Rendering all those collusion stories moot, Germany punched the US squarely in the mouth from the first whistle and forced them to parry blows for most of the match. All that talk about playing to win from Jurgen Klinsmann turned out to be a gambit Germany never allowed past the pregame press conference.


"We knew it would be tricky because a tie was enough," Klinsmann said. "It wasn't easy to handle it mentally. We had too much respect early."

But the US held on for the first 45 minutes, as the stadium filled in and two fanbases with more in common than they might like to admit traded chants while the rain poured down around them. Ghana even scored an own-goal, the US’ place in the knockout round regardless of the result in Recife feeling more and more secure.

Then Thomas Müller struck after halftime, as he so often does, and the Africans followed up with a goal from their own talisman, Asamoah Gyan. Suddenly another Ghana goal would send the Americans crashing out, one Cristiano Ronaldo moment in Manaus destroying dreams that would take four years to rebuild.

For 23 minutes, the United States’ fate hung in the balance. For 23 minutes, Ghana once again held the Americans' fate in their hands.

Truthfully, it didn’t much matter what the US did on the rain-swept pitch at Arena Pernambuco. What mattered most was that the US’ faithful bugaboo failed to complete the rousing comeback that would deliver Ghana a third straight trip to the knockout round.

In the US, everyone from President Obama on down was glued to the action in Recife. In the press box, monitors streamed the events in Brasilia, tiebreakers deciphered in real time. On the field, those in red, white and blue played on, goalkeeper Tim Howard the only one in the know.


“We had one eye – or ear – on the other result,” he said.



But by the time Ronaldo did to the Africans what he’d done to the US four days before, this time pouncing on a dreadful goalkeeping error to ensure the US would be moving on, Matt Besler had intercepted goalkeeper coach Chris Woods’ signals.
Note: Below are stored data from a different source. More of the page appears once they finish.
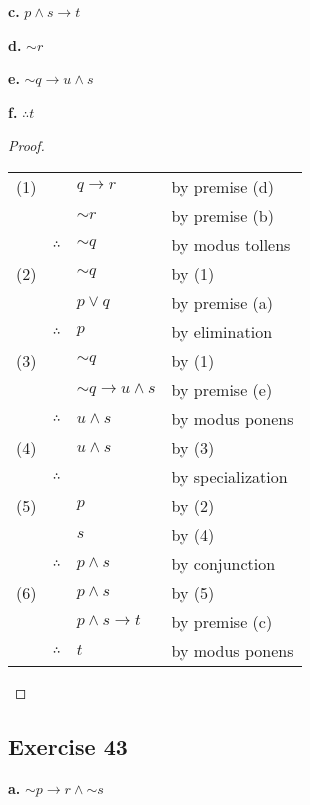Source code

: \documentclass[14pt]{extarticle}
\begin{document}
{\bf c.} $p \wedge s \to t$

{\bf d.} ${\sim r}$

{\bf e.} ${\sim q} \to u \wedge s$

{\bf f.} $\therefore t$

\begin{proof} \begin{tabular}{rrll}
        (1) &              & $q \to r$                 & by premise (d)    \\
            &              & ${\sim r}$                & by premise (b)    \\
            & $\therefore$ & ${\sim q}$                & by modus tollens  \\
        (2) &              & ${\sim q}$                & by (1)            \\
            &              & $p \vee q$                & by premise (a)    \\
            & $\therefore$ & $p$                       & by elimination    \\
        (3) &              & ${\sim q}$                & by (1)            \\
            &              & ${\sim q} \to u \wedge s$ & by premise (e)    \\
            & $\therefore$ & $u \wedge s$              & by modus ponens   \\
        (4) &              & $u \wedge s$              & by (3)            \\
            & $\therefore$ & $ $                       & by specialization \\
        (5) &              & $p$                       & by (2)            \\ & & $s$ & by (4) \\
            & $\therefore$ & $p \wedge s$              & by conjunction    \\
        (6) &              & $p \wedge s$              & by (5)            \\
            &              & $p \wedge s \to t$        & by premise (c)    \\
            & $\therefore$ & $t$                       & by modus ponens   \\
    \end{tabular}
\end{proof}

\subsection{Exercise 43}
{\bf a.} ${\sim p} \to r \wedge {\sim s}$
\end{document}
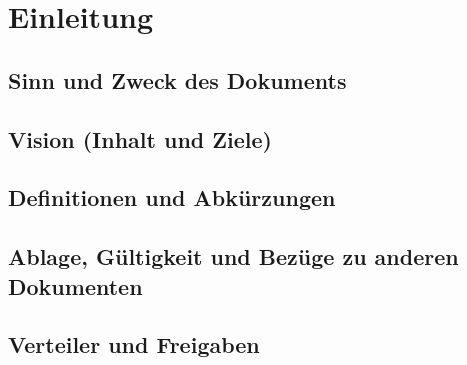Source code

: \section{Einleitung}

\subsection{Sinn und Zweck des Dokuments}

\subsection{Vision (Inhalt und Ziele)}

\subsection{Definitionen und Abkürzungen}

\subsection{Ablage, Gültigkeit und Bezüge zu anderen Dokumenten}

\subsection{Verteiler und Freigaben}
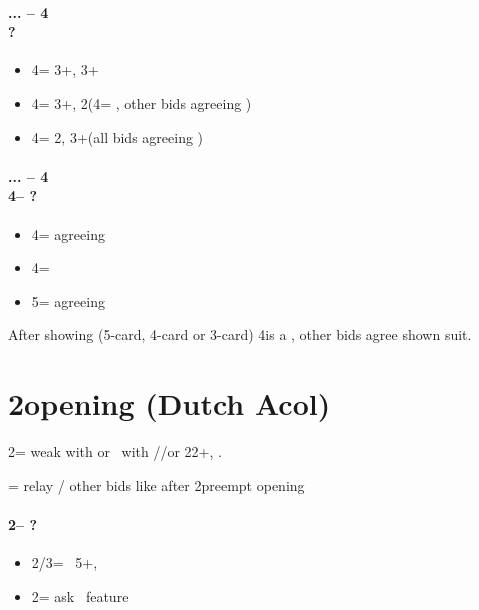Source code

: \documentclass[12pt, a4paper]{report}
\begin{document}
{{{            \subsubsection*{... -- 4\diams\\
                            ?}
            \begin{itemize}
                \item 4\hearts = 3+\clubs, 3+\diams
                \item 4\spades = 3+\clubs, 2\diams (4\nt = \soff, other bids agreeing \clubs)
                \item 4\nt = 2\clubs, 3+\diams (all bids agreeing \diams)
            \end{itemize}

            \subsubsection*{... -- 4\diams\\
                            4\hearts -- ?}
            \begin{itemize}
                \item 4\spades = agreeing \clubs
                \item 4\nt = \soff
                \item 5\clubs = agreeing \diams
            \end{itemize}

            \vspace{0.5cm}

            After showing \minor (5-card, 4-card or 3-card) 4\nt is a \soff, other bids
            agree shown suit.
        }

    }

    \chapter*{\colorbox{Plum!30}{2\clubs opening (Dutch Acol)}}
     {

        2\clubs = weak with \diams or \gf\ with \clubs/\hearts/\spades or 22+, \bal.
        
        \diams = relay / other bids like after 2\diams preempt opening

        \subsubsection*{2\clubs -- ?}
        \begin{itemize}
            \item 2\major/3\minor = \nat\ 5+, \fonce
            \item 2\nt = ask \nt\ feature
        \end{itemize}

}}
\end{document}
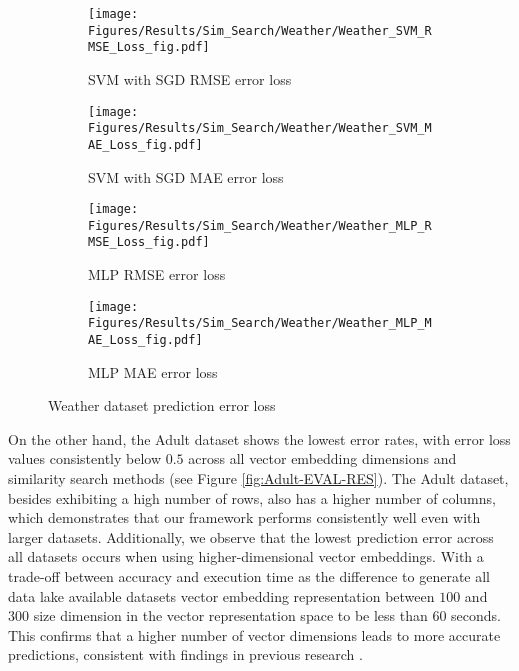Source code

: \begin{figure}[t!]
     \centering
     \begin{subfigure}[b]{0.24\textwidth}
         \centering
         \texttt{[image: Figures/Results/Sim\_Search/Weather/Weather\_SVM\_RMSE\_Loss\_fig.pdf]}
         \caption{SVM with SGD RMSE error loss}
         \label{fig:Weather-SVM-RMSE}
     \end{subfigure}
     \hfill 
     \begin{subfigure}[b]{0.24\textwidth}
         \centering
         \texttt{[image: Figures/Results/Sim\_Search/Weather/Weather\_SVM\_MAE\_Loss\_fig.pdf]}
         \caption{SVM with SGD MAE error loss}
         \label{fig:Weather-SVM-MAE}
     \end{subfigure}
        
     \begin{subfigure}[b]{0.24\textwidth}
         \centering
         \texttt{[image: Figures/Results/Sim\_Search/Weather/Weather\_MLP\_RMSE\_Loss\_fig.pdf]}
         \caption{MLP RMSE error loss}
         \label{fig:Weather-MLP-RMSE}
     \end{subfigure}
     \hfill 
     \begin{subfigure}[b]{0.24\textwidth}
         \centering
         \texttt{[image: Figures/Results/Sim\_Search/Weather/Weather\_MLP\_MAE\_Loss\_fig.pdf]}
         \caption{MLP MAE error loss}
         \label{fig:Weather-MLP-MAE}
     \end{subfigure}
        \caption{Weather dataset prediction error loss}
        \label{fig:Weather-EVAL-RES}
\end{figure}

On the other hand, the Adult dataset shows the lowest error rates, with error loss values consistently below $0.5$ across all vector embedding dimensions and similarity search methods (see Figure \ref{fig:Adult-EVAL-RES}). The Adult dataset, besides exhibiting a high number of rows, also has a higher number of columns, which demonstrates that our framework performs consistently well even with larger datasets.
Additionally, we observe that the lowest prediction error across all datasets occurs when using higher-dimensional vector embeddings. With a trade-off between accuracy and execution time as the difference to generate all data lake available datasets vector embedding representation between $100$ and $300$ size dimension in the vector representation space to be less than $60$ seconds. This confirms that a higher number of vector dimensions leads to more accurate predictions, consistent with findings in previous research \cite{b8Word2Vec}.



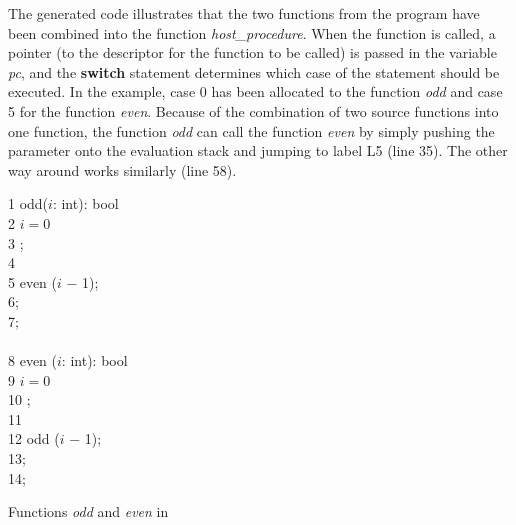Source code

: The generated \cee{} code illustrates that the two functions from the
\turtle{} program have been combined into the function {\em
  host\_procedure}.  When the function is called, a pointer (to the
descriptor for the \turtle{} function to be called) is passed in the
variable {\em pc}, and the {\bf switch} statement determines which
case of the statement should be executed.  In the example, case 0 has
been allocated to the function {\em odd} and case 5 for the function
{\em even}.  Because of the combination of two source functions into
one \cee{} function, the function {\em odd} can call the function {\em
  even} by simply pushing the parameter onto the evaluation stack and
jumping to label L5 (line 35).  The other way around works similarly
(line 58).

\begin{Program}
\begin{ttlprog}
1\>\ttlFun{} odd($i$: int): bool\\
2\>\>\ttlIf{} $i = 0$ \ttlThen{}\\
3\>\>\>\ttlReturn{} \ttlFalse{};\\
4\>\>\ttlElse{}\\
5\>\>\>\ttlReturn{} even ($i$ $-$ 1);\\
6\>\>\ttlEnd{};\\
7\>\ttlEnd{};\\
\\
8\>\ttlFun{} even ($i$: int): bool\\
9\>\>\ttlIf{} $i = 0$ \ttlThen{}\\
10\>\>\>\ttlReturn{} \ttlTrue{};\\
11\>\>\ttlElse{}\\
12\>\>\>\ttlReturn{} odd ($i$ $-$ 1);\\
13\>\>\ttlEnd{};\\
14\>\ttlEnd{};
\end{ttlprog}
\caption{Functions {\em odd} and {\em even} in \turtle{}}
\label{prog:odd-even}

\end{Program}

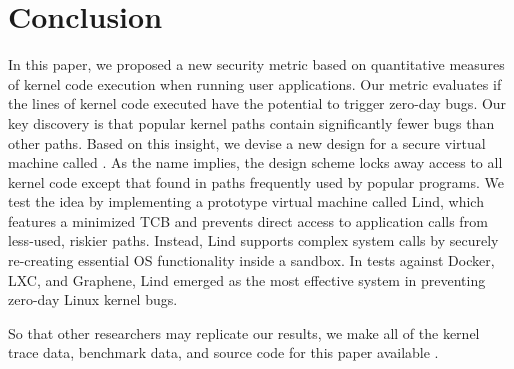 \section{Conclusion}
\label{sec.conclusion}

In this paper, we proposed a new security metric based on quantitative measures
of kernel code execution when running user applications.
Our metric evaluates if the lines of kernel code executed have the potential to
trigger zero-day bugs.
Our key discovery is that popular kernel paths contain significantly fewer bugs
than other paths.
Based on this insight, we devise a new design for a secure virtual machine called \lip.
As the name implies, the design scheme locks away access to all
kernel code except that found in paths frequently used by
popular programs. We test the \lip idea by implementing a prototype virtual machine
called Lind, which features a minimized TCB and prevents direct access to application
calls from less-used, riskier paths.
Instead, Lind supports complex system calls by securely re-creating
essential OS functionality inside a sandbox.
In tests against Docker, LXC, and Graphene, Lind emerged as the most effective
system in preventing zero-day Linux kernel bugs.

So that other researchers may replicate our results, we make all of the kernel
trace data, benchmark data, and source code for this paper available \cite{Lind}.
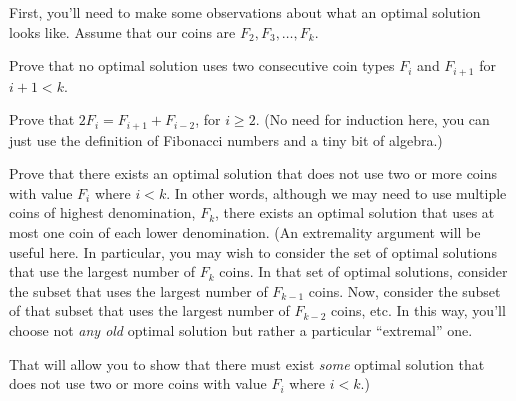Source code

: \documentclass{ks-pset}
\begin{document}
\begin{problem}
  \begin{subproblems}
    \item First, you'll need to make some observations about what an optimal
      solution looks like.  Assume that our coins are $F_2, F_3, \dots, F_k$.
      \begin{subproblems}

        \item Prove that no optimal solution uses two consecutive coin types
          $F_{i}$ and $F_{i+1}$ for $i+1 < k$.

        \item Prove that $2F_{i} = F_{i+1} + F_{i-2}$, for $i ≥ 2$.  (No need
          for induction here, you can just use the definition of Fibonacci
          numbers and a tiny bit of algebra.)

        \item \label{part:safe} Prove that there exists an optimal solution
          that does not use two or more coins with value $F_i$ where $i < k$.
          In other words, although we may need to use multiple coins of highest
          denomination, $F_k$, there exists an optimal solution that uses at
          most one coin of each lower denomination.  (An extremality argument
          will be useful here.  In particular, you may wish to consider the set
          of optimal solutions that use the largest number of $F_k$ coins.  In
          that set of optimal solutions, consider the subset that uses the
          largest number of $F_{k-1}$ coins.  Now, consider the subset of that
          subset that uses the largest number of $F_{k-2}$ coins, etc.  In this
          way, you'll choose not \emph{any old} optimal solution but rather a
          particular ``extremal'' one.

          That will allow you to show that there must exist \emph{some} optimal
          solution that does not use two or more coins with value $F_i$ where $i <
          k$.)
      \end{subproblems}


\end{subproblems}
\end{problem}
\end{document}
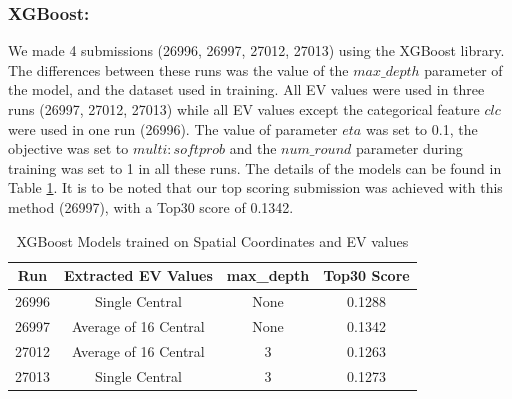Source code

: \documentclass[runningheads]{llncs}
\begin{document}
\subsubsection{XGBoost:} We made 4 submissions (26996, 26997, 27012, 27013) using the XGBoost library. The differences between these runs was the value of the $max\_depth$ parameter of the model, and the dataset used in training. All EV values were used in three runs (26997, 27012, 27013) while all EV values except the categorical feature $clc$ were used in one run (26996). The value of parameter $eta$ was set to 0.1, the objective was set to $multi:softprob$ and the $num\_round$ parameter during training was set to 1 in all these runs. The details of the models can be found in Table \ref{table:xgbev}. It is to be noted that our top scoring submission was achieved with this method (26997), with a Top30 score of 0.1342.
\setlength{\tabcolsep}{6pt}
\begin{table}[]
    \centering
    \setlength{\abovecaptionskip}{25pt}
    \setlength{\belowcaptionskip}{-25pt}
    \begin{tabular}{| c | c | c | c |}
         \hline
         \textbf{ Run } & \textbf{ Extracted EV Values }  & \textbf{ max\_depth } & \textbf{ Top30 Score } \\
         \hline
         26996 & Single Central & None & 0.1288 \\
         \hline
         26997 & Average of 16 Central & None & 0.1342 \\
         \hline
         27012 & Average of 16 Central & 3 & 0.1263 \\
         \hline
         27013 & Single Central & 3 & 0.1273 \\
         \hline
    \end{tabular}
    \caption{XGBoost Models trained on Spatial Coordinates and EV values}
    \label{table:xgbev}
\end{table}
\end{document}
Soon the whole backline knew the scoreline.

It remained a mystery up the pitch, however, as Dempsey and the rest pushed for the equalizer, making the moment of realization at the final whistle even sweeter. They hugged. They danced. They’d made it to the money round for the second straight World Cup, a first in US history.

As Klinsmann had preached so many times before, it was all about results. And although the US came out on the wrong side on a rainsoaked day in Recife, the end result was the one they’d yearned for all along, the one most outside their locker room believed was likely a step too far.

“It is a little bit of an odd feeling because you lost the last game,” US Soccer president Sunil Gulati said, “but we’re dancing.”

In the rain no less, and deservedly so.